Kiruna Church in Kiruna, Sweden, begins its two-day relocation Kiruna Church in Kiruna, Sweden, begins its two-day relocation (Image: Reuters/Leonhard Foeger)

Workers have started to move a 600-ton, 113-year-old church in Sweden on a giant rolling platform, in a journey expected to take two days.

The red timber church in Kiruna, which dates back to 1912, is being moved at a maximum speed of 500 metres per hour supported by steel beams sitting on self-propelled modular transporters.

The operation to move Kiruna Church along an Arctic road, overseen by contractor Veidekke, is part of an effort to save its wooden walls from ground subsidence as the world’s largest underground iron ore mine expands.

Mine-operator LKAB has spent the last year widening the road for the journey which will take the red-painted church 5km (3 miles) down a winding route to a brand new Kiruna city centre.

LKAB is covering the estimated 10bn Swedish krona (US$1bn) cost of relocating the city over a 30-year period.

Kiruna Church in Kiruna, Sweden, begins its two-day relocation (Image: Reuters/Leonhard Foeger) Kiruna Church in Kiruna, Sweden, begins its two-day relocation (Image: Reuters/Leonhard Foeger)

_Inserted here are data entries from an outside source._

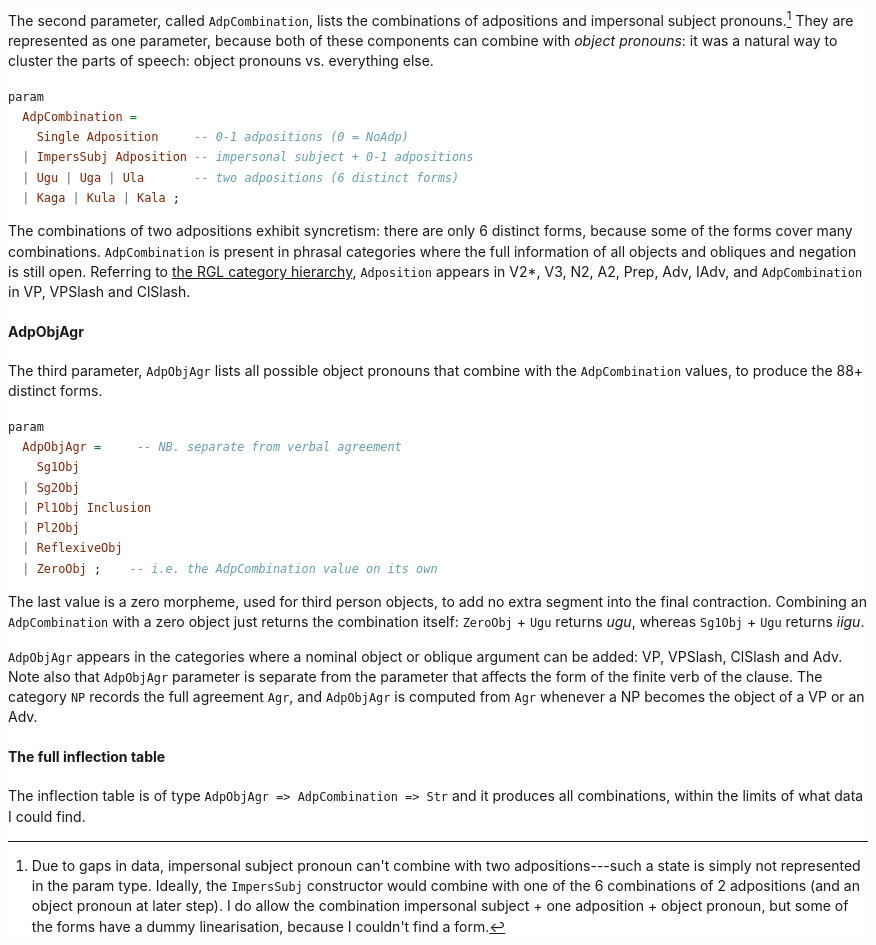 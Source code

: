 The second parameter, called `AdpCombination`, lists the combinations of adpositions and impersonal subject pronouns.[^1]
They are represented as one parameter, because both of these components can combine with *object pronouns*: it was a natural way to cluster the parts of speech: object pronouns vs. everything else.


```haskell
param
  AdpCombination =
    Single Adposition     -- 0-1 adpositions (0 = NoAdp)
  | ImpersSubj Adposition -- impersonal subject + 0-1 adpositions
  | Ugu | Uga | Ula       -- two adpositions (6 distinct forms)
  | Kaga | Kula | Kala ;

```

The combinations of two adpositions exhibit syncretism: there are only 6 distinct forms, because some of the forms cover many combinations. `AdpCombination` is present in phrasal categories where the full information of all objects and obliques and negation is still open.
Referring to [the RGL category hierarchy](http://www.grammaticalframework.org/lib/doc/synopsis/index.html#toc3),
`Adposition` appears in V2*, V3, N2, A2, Prep, Adv, IAdv, and `AdpCombination` in VP, VPSlash and ClSlash.

#### AdpObjAgr

The third parameter, `AdpObjAgr` lists all possible object pronouns that combine with the `AdpCombination` values, to produce the 88+ distinct forms.

```haskell
param
  AdpObjAgr =     -- NB. separate from verbal agreement
    Sg1Obj
  | Sg2Obj
  | Pl1Obj Inclusion
  | Pl2Obj
  | ReflexiveObj
  | ZeroObj ;    -- i.e. the AdpCombination value on its own

```

The last value is a zero morpheme, used for third person objects, to add no extra segment into the final contraction.
Combining an `AdpCombination` with a zero object just returns the combination itself:
`ZeroObj` + `Ugu` returns  *ugu*,
 whereas `Sg1Obj` + `Ugu` returns *iigu*.

`AdpObjAgr` appears in the categories where a nominal object or oblique argument can be added: VP, VPSlash, ClSlash and Adv. Note also that `AdpObjAgr` parameter is separate from the parameter that affects the form of the finite verb of the clause. The category `NP` records the full agreement `Agr`, and `AdpObjAgr` is computed from `Agr` whenever a NP becomes the object of a VP or an Adv.


#### The full inflection table

The inflection table is of type `AdpObjAgr => AdpCombination => Str`
and it produces all combinations, within the limits of what data I could find.


[^1]: Due to gaps in data, impersonal subject pronoun can't combine with two adpositions---such a state is simply not represented in the param type. Ideally, the `ImpersSubj` constructor would combine with one of the 6 combinations of 2 adpositions (and an object pronoun at later step). I do allow the combination impersonal subject + one adposition + object pronoun, but some of the forms have a dummy linearisation, because I couldn't find a form.
[^2]: Contrast with the sentence "I can jump over it" where the adposition doesn't contract, because the object is 3rd person (i.e. zero morpheme) and the sentence is positive. ![SomaliContr5](/images/somali-contraction-5.png "Waan ka dul boodi karaa 'I can jump over it'")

LKAB says around 3,000 homes and around 6,000 people need to move. While the church is being moved in one piece, other buildings will be dismantled and rebuilt around the city centre. Others are simply being demolished.

The new city has already seen the construction of hundreds of new homes, shops, and a new city hall.

State-owned LKAB has brought up around two billion tonnes of ore since the 1890s, mainly from the Kiruna mine. Mineral resources are estimated at another 6 billion tonnes in Kiruna and nearby Svappavaara and Malmberget. LKAB is now planning a new mine next to the existing Kiruna site.

The proposed Per Geijer mine contains significant deposits of rare earth elements, as well as iron ore.